**Problem to solve**
Your copy should match the entries exactly, except that it holds no pictures.
[Source records Boundary: Start]
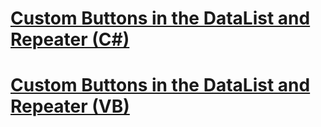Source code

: # [Custom Buttons in the DataList and Repeater (C#)](custom-buttons-in-the-datalist-and-repeater-cs.md)
# [Custom Buttons in the DataList and Repeater (VB)](custom-buttons-in-the-datalist-and-repeater-vb.md)
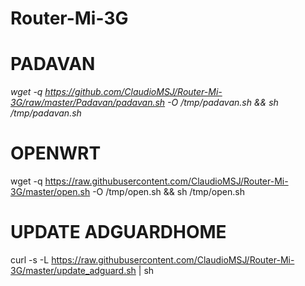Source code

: # Router-Mi-3G

# PADAVAN
*wget -q https://github.com/ClaudioMSJ/Router-Mi-3G/raw/master/Padavan/padavan.sh -O /tmp/padavan.sh && sh /tmp/padavan.sh*

# OPENWRT
wget -q https://raw.githubusercontent.com/ClaudioMSJ/Router-Mi-3G/master/open.sh -O /tmp/open.sh && sh /tmp/open.sh

# UPDATE ADGUARDHOME
curl -s -L https://raw.githubusercontent.com/ClaudioMSJ/Router-Mi-3G/master/update_adguard.sh | sh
[Source records Boundary: End]
**The answer**
Source code

: # [Custom Buttons in the DataList and Repeater (C#)](custom-buttons-in-the-datalist-and-repeater-cs.md)
# [Custom Buttons in the DataList and Repeater (VB)](custom-buttons-in-the-datalist-and-repeater-vb.md)
Source code

: # Router-Mi-3G

# PADAVAN
*wget -q https://github.com/ClaudioMSJ/Router-Mi-3G/raw/master/Padavan/padavan.sh -O /tmp/padavan.sh && sh /tmp/padavan.sh*

# OPENWRT
wget -q https://raw.githubusercontent.com/ClaudioMSJ/Router-Mi-3G/master/open.sh -O /tmp/open.sh && sh /tmp/open.sh

# UPDATE ADGUARDHOME
curl -s -L https://raw.githubusercontent.com/ClaudioMSJ/Router-Mi-3G/master/update_adguard.sh | sh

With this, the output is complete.